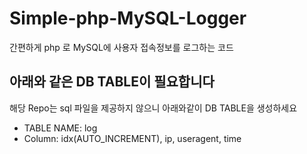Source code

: # Simple-php-MySQL-Logger
간편하게 php 로 MySQL에 사용자 접속정보를 로그하는 코드

## 아래와 같은 DB TABLE이 필요합니다
해당 Repo는 sql 파일을 제공하지 않으니 아래와같이 DB TABLE을 생성하세요
- TABLE NAME: log
- Column: idx(AUTO_INCREMENT), ip, useragent, time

──────

### [Task requirements]
Output every line of the records above unchanged, and keep the pictures out.

### [Exercise result]
Source code

: # Simple-php-MySQL-Logger
간편하게 php 로 MySQL에 사용자 접속정보를 로그하는 코드

## 아래와 같은 DB TABLE이 필요합니다
해당 Repo는 sql 파일을 제공하지 않으니 아래와같이 DB TABLE을 생성하세요
- TABLE NAME: log
- Column: idx(AUTO_INCREMENT), ip, useragent, time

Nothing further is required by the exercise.